My college decision was tough to say the least. I spent months obsessively Googling the colleges I was accepted to, comparing anything I could think to make a criteria. When I made my final decision just days before the deadline I felt extremely confident. There was no way I had overlooked anything important because I looked at everything no less than twenty times. I believed Rhodes College was the perfect fit for me. It would afford me amazing opportunities to volunteer and it’s a reasonable distance from my parents without the apocalyptic winters I’ve grown accustomed to. I was completely ready and excited to spend the next four years in Memphis.
Then I got a phone call from Reed College. They wanted to accept me off of their waitlist, which I had no idea I was even on. I felt this compulsive need to start researching Reed. What I found was pretty amazing. It’s in Portland, which is somewhere I’ve always wanted to visit. I could spend spring break in L.A. and go hiking on campus. Exclusive clubs weren’t allowed, instead, there were clubs where you learned about the history behind certain cheeses and then ate them. I don’t really like cheese, but I saw that and immediately planned on joining. There was confetti and a copy of The Iliad in my acceptance package. How could I say no? I’d found the school of my dreams, and they were offering me admission.
A call from a school I hadn’t thought about for six months had me questioning every decision I had made in the last year. I forgot everything that I loved about Rhodes, and started to think of Reed as my future.

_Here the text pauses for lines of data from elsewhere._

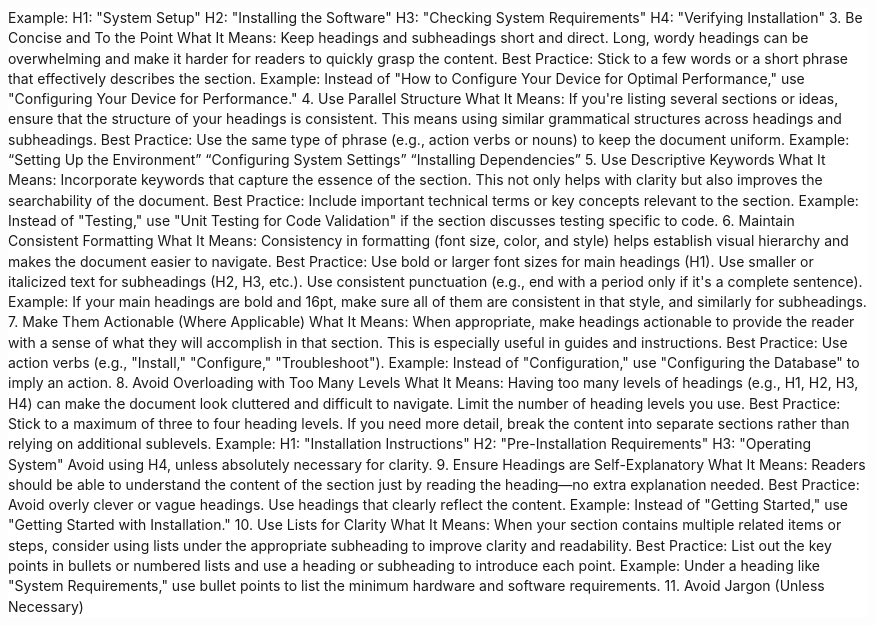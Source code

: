 Example:
H1: "System Setup"
H2: "Installing the Software"
H3: "Checking System Requirements"
H4: "Verifying Installation"
3. Be Concise and To the Point
What It Means: Keep headings and subheadings short and direct. Long, wordy headings can be overwhelming and make it harder for readers to quickly grasp the content.
Best Practice: Stick to a few words or a short phrase that effectively describes the section.
Example: Instead of "How to Configure Your Device for Optimal Performance," use "Configuring Your Device for Performance."
4. Use Parallel Structure
What It Means: If you're listing several sections or ideas, ensure that the structure of your headings is consistent. This means using similar grammatical structures across headings and subheadings.
Best Practice: Use the same type of phrase (e.g., action verbs or nouns) to keep the document uniform.
Example:
“Setting Up the Environment”
“Configuring System Settings”
“Installing Dependencies”
5. Use Descriptive Keywords
What It Means: Incorporate keywords that capture the essence of the section. This not only helps with clarity but also improves the searchability of the document.
Best Practice: Include important technical terms or key concepts relevant to the section.
Example: Instead of "Testing," use "Unit Testing for Code Validation" if the section discusses testing specific to code.
6. Maintain Consistent Formatting
What It Means: Consistency in formatting (font size, color, and style) helps establish visual hierarchy and makes the document easier to navigate.
Best Practice:
Use bold or larger font sizes for main headings (H1).
Use smaller or italicized text for subheadings (H2, H3, etc.).
Use consistent punctuation (e.g., end with a period only if it's a complete sentence).
Example: If your main headings are bold and 16pt, make sure all of them are consistent in that style, and similarly for subheadings.
7. Make Them Actionable (Where Applicable)
What It Means: When appropriate, make headings actionable to provide the reader with a sense of what they will accomplish in that section. This is especially useful in guides and instructions.
Best Practice: Use action verbs (e.g., "Install," "Configure," "Troubleshoot").
Example: Instead of "Configuration," use "Configuring the Database" to imply an action.
8. Avoid Overloading with Too Many Levels
What It Means: Having too many levels of headings (e.g., H1, H2, H3, H4) can make the document look cluttered and difficult to navigate. Limit the number of heading levels you use.
Best Practice: Stick to a maximum of three to four heading levels. If you need more detail, break the content into separate sections rather than relying on additional sublevels.
Example:
H1: "Installation Instructions"
H2: "Pre-Installation Requirements"
H3: "Operating System"
Avoid using H4, unless absolutely necessary for clarity.
9. Ensure Headings are Self-Explanatory
What It Means: Readers should be able to understand the content of the section just by reading the heading—no extra explanation needed.
Best Practice: Avoid overly clever or vague headings. Use headings that clearly reflect the content.
Example: Instead of "Getting Started," use "Getting Started with Installation."
10. Use Lists for Clarity
What It Means: When your section contains multiple related items or steps, consider using lists under the appropriate subheading to improve clarity and readability.
Best Practice: List out the key points in bullets or numbered lists and use a heading or subheading to introduce each point.
Example: Under a heading like "System Requirements," use bullet points to list the minimum hardware and software requirements.
11. Avoid Jargon (Unless Necessary)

The reason I was so susceptible to this sudden and drastic change in mindset is that move-in day at Rhodes was quickly creeping up on me. My future was becoming less hypothetical and that was seriously intimidating. It meant I’d soon have plenty of opportunities to screw up instead of just planning out those opportunities behind my computer, so when someone called me up and offered me a chance to go back to the stress-free life I was living three months ago I was elated.
Since then I’ve realized that Reed comes with its own set of doubts. No school is going to be perfect, and there is always going to be a school that seems better or more well-suited than another. The grass will always seem greener on another campus, but that isn’t a reason to abandon months of preparation and commitments. Now that it’s all over I’m happy I got the call. It was a stressful week filled with a lot of tough decisions, but I think I’m better for it. I’ve learned how to be content with the choices I’ve made. In the future I should be more steadfast and less open to the idea of switching colleges a week before I’m scheduled to move into my dorm.